The only basis of discrimination alleged in Lacy's amended complaint was her proposed male comparator. Even accepting Lacy's allegations as true, she and her proposed male comparator, Smartt, were not "similarly situated" yet treated differently. 11
First, the exhibits attached to Lacy's amended complaint affirmatively demonstrate that she and Smartt were not being disciplined for the same or similar misconduct, did not share a similar disciplinary history, did not have the same supervisor or work in the same department, and were both terminated from their respective positions. And, in both cases, the City Council voted to uphold their terminations.
Second, and more importantly, the exhibits contradict Lacy's allegations that the City Council treated her less favorably than Smartt during their respective appeals by refusing to accept her hearing officer's Findings of Fact. Although Lacy's amended complaint alleged that the hearing officer "found" she "committed no wrong" during the August 22, 2018 incident, the hearing officer's Findings of Fact conclusively demonstrate that the hearing officer drew no conclusions about wrongdoing. See Griffin Indus., Inc., 496 F.3d at 1206. As the hearing officer stated in his Findings of Fact and the attorney advised the City Council during Smartt's hearing, the hearing officer's role in the disciplinary process was to find facts, not draw ultimate conclusions.

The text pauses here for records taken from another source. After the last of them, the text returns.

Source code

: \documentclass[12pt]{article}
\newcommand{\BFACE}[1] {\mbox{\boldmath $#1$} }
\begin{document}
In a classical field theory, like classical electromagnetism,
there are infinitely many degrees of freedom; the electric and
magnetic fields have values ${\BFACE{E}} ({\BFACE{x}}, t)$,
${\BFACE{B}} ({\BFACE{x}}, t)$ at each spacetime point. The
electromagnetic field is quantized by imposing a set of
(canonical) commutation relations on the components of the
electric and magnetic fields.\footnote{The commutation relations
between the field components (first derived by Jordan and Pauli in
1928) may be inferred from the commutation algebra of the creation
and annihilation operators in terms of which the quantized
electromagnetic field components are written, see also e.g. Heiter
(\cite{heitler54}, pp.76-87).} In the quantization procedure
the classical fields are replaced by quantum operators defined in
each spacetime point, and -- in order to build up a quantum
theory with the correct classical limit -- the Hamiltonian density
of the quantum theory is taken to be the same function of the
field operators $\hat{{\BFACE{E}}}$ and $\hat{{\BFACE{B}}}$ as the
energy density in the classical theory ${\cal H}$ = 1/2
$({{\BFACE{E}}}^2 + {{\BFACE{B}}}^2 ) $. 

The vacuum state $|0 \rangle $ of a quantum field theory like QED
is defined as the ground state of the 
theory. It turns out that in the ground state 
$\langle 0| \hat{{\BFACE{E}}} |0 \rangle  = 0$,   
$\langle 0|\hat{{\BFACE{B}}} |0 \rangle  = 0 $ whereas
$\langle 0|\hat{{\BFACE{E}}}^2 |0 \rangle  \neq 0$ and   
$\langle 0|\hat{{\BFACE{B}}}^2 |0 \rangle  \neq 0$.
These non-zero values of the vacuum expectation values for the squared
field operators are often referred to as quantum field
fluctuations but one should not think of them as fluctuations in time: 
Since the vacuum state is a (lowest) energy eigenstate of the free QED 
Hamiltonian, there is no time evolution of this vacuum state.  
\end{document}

To be sure, the hearing officer in Lacy's case found that (1) the truck suddenly and improperly stopping caused Lacy to apply the brakes to avoid a collision and (2) the video did not clearly show (as Director Brown had claimed in the City's request for a formal disciplinary hearing) that Lacy "had ample time and distance to slow down and stop." But the hearing officer also found that the truck turned into Lacy's lane "at an undetermined 12 distance" in front of her bus and that she "did not reduce her speed upon seeing the truck" turn into her lane.

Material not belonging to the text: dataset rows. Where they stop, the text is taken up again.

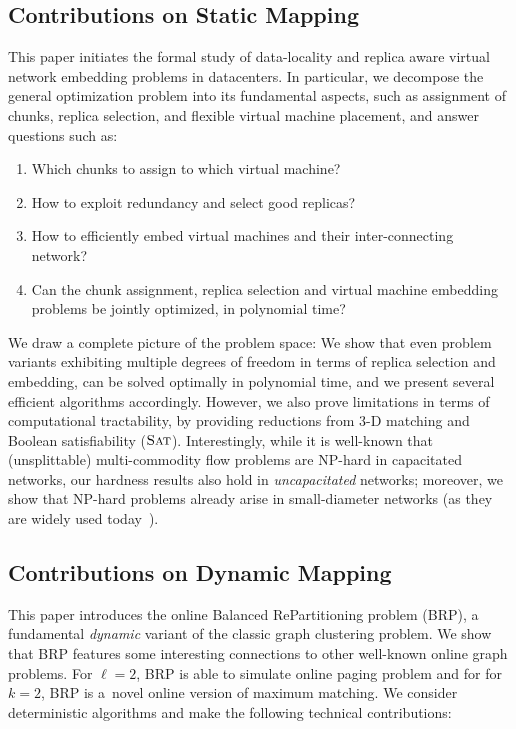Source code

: \subsection{Contributions on Static Mapping}

This paper initiates the formal study of data-locality and replica aware virtual network embedding problems in datacenters.
In particular, we decompose the general optimization problem into its fundamental aspects, such as
assignment of chunks, replica selection, and flexible virtual machine
placement, and answer questions such as:
\begin{enumerate}
\item Which chunks to assign to which virtual machine?

\item How to exploit redundancy and select good replicas?

\item How to efficiently embed virtual machines and their inter-connecting network?

\item Can the chunk assignment, replica selection and virtual machine embedding problems be jointly optimized, in polynomial time?
\end{enumerate}

We draw a complete picture of the problem space: We show that
even problem variants exhibiting multiple degrees of freedom in terms of
replica selection and embedding,
can be solved optimally in polynomial time, and we present several efficient
algorithms accordingly. However, we also prove limitations in terms of
computational tractability, by providing reductions from 3-D matching
and Boolean satisfiability ($\textsc{Sat}$). Interestingly,
while it is well-known that (unsplittable) multi-commodity flow
problems are NP-hard in capacitated networks, our hardness results also hold in \emph{uncapacitated}
networks; moreover, we show that NP-hard problems already arise in small-diameter networks (as they are
widely used today~\cite{fattree}).

\subsection{Contributions on Dynamic Mapping}


This paper introduces the online Balanced RePartitioning problem (BRP),
a fundamental \emph{dynamic} variant of the classic graph clustering problem. 
We show that BRP features some interesting connections to other well-known
online graph problems. For $\ell=2$, BRP is able to simulate online paging problem
and for for $k=2$, BRP is a~novel online version of maximum matching.
We consider deterministic algorithms and make the following technical
contributions:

Moreover, Director Brown's supplemental notice of disciplinary action, advising Lacy of her termination, indicates that the City's decision to uphold her termination relied on, rather than refused to accept, the hearing officer's Findings of Fact. Specifically, Director Brown's supplemental notice cited several of the hearing officer's fact findings, including that (1) the truck turned onto the road "at an undetermined distance from [Lacy's] bus," (2) "the truck's pulling out . . . did not cause [Lacy] to have to slam on the brakes," (3) that Lacy failed to slow down when she first saw the truck pull into her lane, and (4) she had three prior incidents of unsafe driving for which she already had been disciplined. Director Brown concluded from these fact findings that Lacy's action in slamming on the brakes and causing injuries was unsafe.

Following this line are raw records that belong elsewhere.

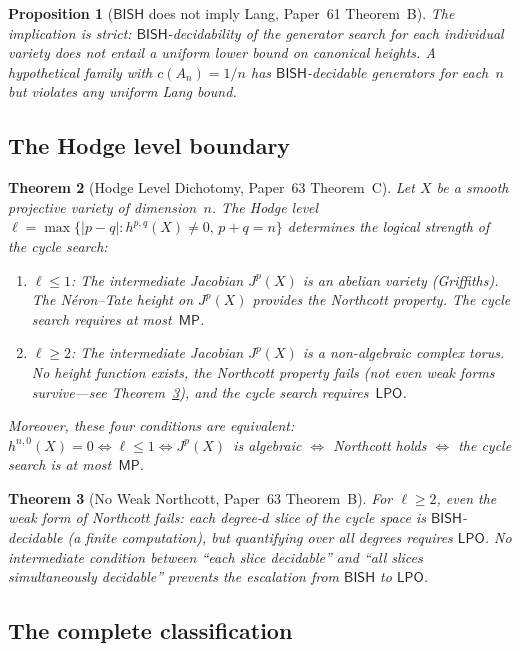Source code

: \documentclass[11pt]{article}
\theoremstyle{plain}
\newtheorem{theorem}{Theorem}[section]
\newtheorem{proposition}[theorem]{Proposition}
\theoremstyle{definition}
\theoremstyle{remark}
\newcommand{\BISH}{\mathsf{BISH}}
\newcommand{\LPO}{\mathsf{LPO}}
\newcommand{\MP}{\mathsf{MP}}
\begin{document}
\begin{proposition}[$\BISH$ does not imply Lang,
  Paper~61 Theorem~B]\label{prop:nolang}
The implication is strict: $\BISH$-decidability of the generator
search for each individual variety does not entail a uniform
lower bound on canonical heights.  A hypothetical family with
$c(A_n) = 1/n$ has $\BISH$-decidable generators for each~$n$
but violates any uniform Lang bound.
\end{proposition}

\subsection{The Hodge level boundary}

\begin{theorem}[Hodge Level Dichotomy,
  Paper~63 Theorem~C]\label{thm:hodge}
Let $X$ be a smooth projective variety of dimension~$n$.  The
Hodge level $\ell = \max\{|p - q| : h^{p,q}(X) \ne 0,\,
p + q = n\}$ determines the logical strength of the cycle search:
\begin{enumerate}[label=(\roman*)]
\item $\ell \le 1$: The intermediate Jacobian $J^p(X)$ is an
  abelian variety (Griffiths).  The N\'eron--Tate height on
  $J^p(X)$ provides the Northcott property.  The cycle search
  requires at most~$\MP$.
\item $\ell \ge 2$: The intermediate Jacobian $J^p(X)$ is a
  non-algebraic complex torus.  No height function exists, the
  Northcott property fails (not even weak forms survive---see
  Theorem~\ref{thm:noweak}), and the cycle search
  requires~$\LPO$.
\end{enumerate}
Moreover, these four conditions are equivalent:
$h^{n,0}(X) = 0 \iff \ell \le 1 \iff J^p(X)$~is algebraic
$\iff$ Northcott holds $\iff$ the cycle search is at
most~$\MP$.
\end{theorem}

\begin{theorem}[No Weak Northcott,
  Paper~63 Theorem~B]\label{thm:noweak}
For $\ell \ge 2$, even the weak form of Northcott fails: each
degree-$d$ slice of the cycle space is $\BISH$-decidable (a
finite computation), but quantifying over all degrees requires
$\LPO$.  No intermediate condition between ``each slice
decidable'' and ``all slices simultaneously decidable''
prevents the escalation from $\BISH$ to $\LPO$.
\end{theorem}


\subsection{The complete classification}
\end{document}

In sum, the exhibits attached to Lacy's amended complaint affirmatively show that the City did not refuse to accept the hearing officer's Findings of Fact in her case. Thus, her amended complaint failed to allege that she was treated less favorably than a similarly situated individual outside of her protected class. Given that Lacy's amended complaint did not allege any other facts, much less a mosaic of circumstantial evidence, from which the court could reasonably infer more than the mere possibility that the City discriminated against her because of her sex, the district court properly dismissed her Title VII discrimination claim under Rule 13
12(b)(6). See Iqbal, 556 U.S. at 679; Catastrophe Mgmt. Sols., 852 F.3d at 1023.